Obstacle Course/Color Run Walk Collaboration Brings Colorful Fun, Raises Funds

May 6, 2016

The first annual St Croix Regional Technical Center Obstacle Course/Color Run Walk, a collaboration between area schools and organizations, was a grand success with participants and volunteers leaving the event significantly more colorful than when they arrived. The event was held on Saturday, April 30th, on a day when Mother Nature contributed her own beauty through ample sunshine and luminous green grass.

“It was such a beautiful day. The color of the day itself combined so well with the colors being thrown everywhere,” coordinator Janice Rice said. “There were smiles everywhere.”

The event, which spanned between the campuses of Calais Middle High School, St. Croix Regional Technical Center, and Washington County Community College, attracted 72 participants, 30 spectators, and about 20 volunteers, raising a total of $1,415. The money will be used for three $400 scholarships for a student from the area schools to attend WCCC, leaving $215 for seed money for next year.

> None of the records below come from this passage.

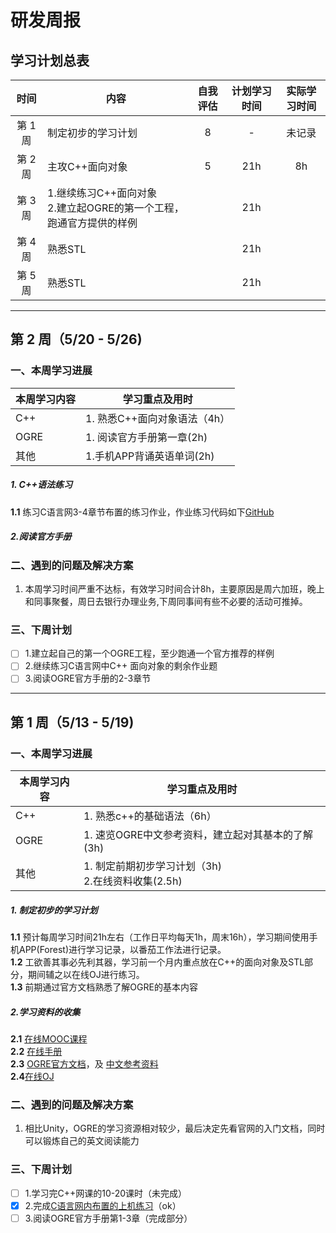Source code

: # 研发周报
## 学习计划总表

时间 | 内容 | 自我评估 |计划学习时间 |实际学习时间
:---:|---|:---:|:---:|:---:
第 1 周 | 制定初步的学习计划 | 8|-|未记录
第 2 周 | 主攻C++面向对象 | 5 |21h|8h
第 3 周 | 1.继续练习C++面向对象<br> 2.建立起OGRE的第一个工程，跑通官方提供的样例 | |21h |
第 4 周 | 熟悉STL | |21h |
第 5 周 | 熟悉STL | |21h |
---
## 第 2 周（5/20 - 5/26)

### 一、本周学习进展
本周学习内容 | 学习重点及用时 
---|---
C++ | 1. 熟悉C++面向对象语法（4h）<br>  
OGRE | 1. 阅读官方手册第一章(2h)
其他 | 1.手机APP背诵英语单词(2h)

##### 1. C++语法练习
**1.1** 练习C语言网3-4章节布置的练习作业，作业练习代码如下[GitHub](https://github.com/HuangLiang806/CPP/blob/master/oop_01_c%E8%AF%AD%E8%A8%80%E7%BD%91%E7%BB%83%E4%B9%A0.cpp)<br>

##### 2.阅读官方手册

### 二、遇到的问题及解决方案
1. 本周学习时间严重不达标，有效学习时间合计8h，主要原因是周六加班，晚上和同事聚餐，周日去银行办理业务,下周同事间有些不必要的活动可推掉。

### 三、下周计划
- [ ] 1.建立起自己的第一个OGRE工程，至少跑通一个官方推荐的样例
- [ ] 2.继续练习C语言网中C++ 面向对象的剩余作业题
- [ ] 3.阅读OGRE官方手册的2-3章节

---
## 第 1 周（5/13 - 5/19)

### 一、本周学习进展
本周学习内容 | 学习重点及用时 
---|---
C++ | 1. 熟悉c++的基础语法（6h）<br>  
OGRE | 1. 速览OGRE中文参考资料，建立起对其基本的了解(3h) 
其他 | 1. 制定前期初步学习计划（3h) <br>2.在线资料收集(2.5h)

##### 1. 制定初步的学习计划
**1.1** 预计每周学习时间21h左右（工作日平均每天1h，周末16h），学习期间使用手机APP(Forest)进行学习记录，以番茄工作法进行记录。<br>
**1.2** 工欲善其事必先利其器，学习前一个月内重点放在C++的面向对象及STL部分，期间辅之以在线OJ进行练习。<br>
**1.3** 前期通过官方文档熟悉了解OGRE的基本内容

##### 2.学习资料的收集
**2.1** [在线MOOC课程](https://study.163.com/course/courseMain.htm?courseId=271005)<br>
**2.2** [在线手册](https://www.runoob.com/cplusplus/cpp-tutorial.html)<br>
**2.3** [OGRE官方文档](https://ogrecave.github.io/ogre/api/latest/building-ogre.html)，及 [中文参考资料](https://www.docin.com/p-1040490658.html)<br>
**2.4**[在线OJ](https://www.dotcpp.com/oj/problemset.html)



### 二、遇到的问题及解决方案
1.  相比Unity，OGRE的学习资源相对较少，最后决定先看官网的入门文档，同时可以锻炼自己的英文阅读能力

### 三、下周计划
- [ ] 1.学习完C++网课的10-20课时（未完成）
- [x] 2.完成[C语言网内布置的上机练习](https://www.dotcpp.com/course/cpp/)（ok）
- [ ] 3.阅读OGRE官方手册第1-3章（完成部分）
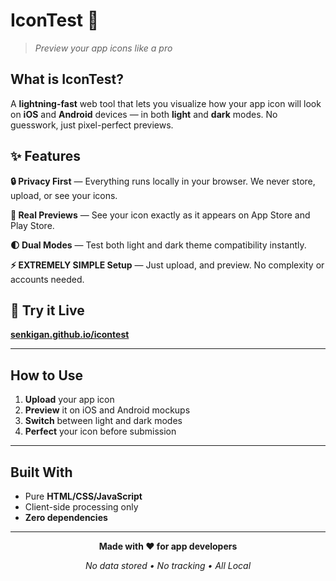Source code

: # **IconTest** 🎯

> *Preview your app icons like a pro*

## **What is IconTest?**

A **lightning-fast** web tool that lets you visualize how your app icon will look on **iOS** and **Android** devices — in both **light** and **dark** modes. No guesswork, just pixel-perfect previews.

## **✨ Features**

**🔒 Privacy First** — Everything runs locally in your browser. We never store, upload, or see your icons.

**📱 Real Previews** — See your icon exactly as it appears on App Store and Play Store.

**🌓 Dual Modes** — Test both light and dark theme compatibility instantly.

**⚡ EXTREMELY SIMPLE Setup** — Just upload, and preview. No complexity or accounts needed.

## **🚀 Try it Live**

**[senkigan.github.io/icontest](https://senkigan.github.io/icontest/)**

---

## **How to Use**

1. **Upload** your app icon
2. **Preview** it on iOS and Android mockups  
3. **Switch** between light and dark modes
4. **Perfect** your icon before submission

---

## **Built With**

- Pure **HTML/CSS/JavaScript**
- Client-side processing only
- **Zero dependencies**

---

<div align="center">

**Made with ❤️ for app developers**

*No data stored • No tracking • All Local*

</div>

Participants were broken up into groups, who each began their run at the sound of a herald trumpet played by CMHS music teacher Chris Plaisted. Along the run, stations of color were arranged to enable participants to stop and fling color at each other. At the very end, all participants were invited to participate in a 40-second “color war”, having only a short amount of time to throw as much color as possible.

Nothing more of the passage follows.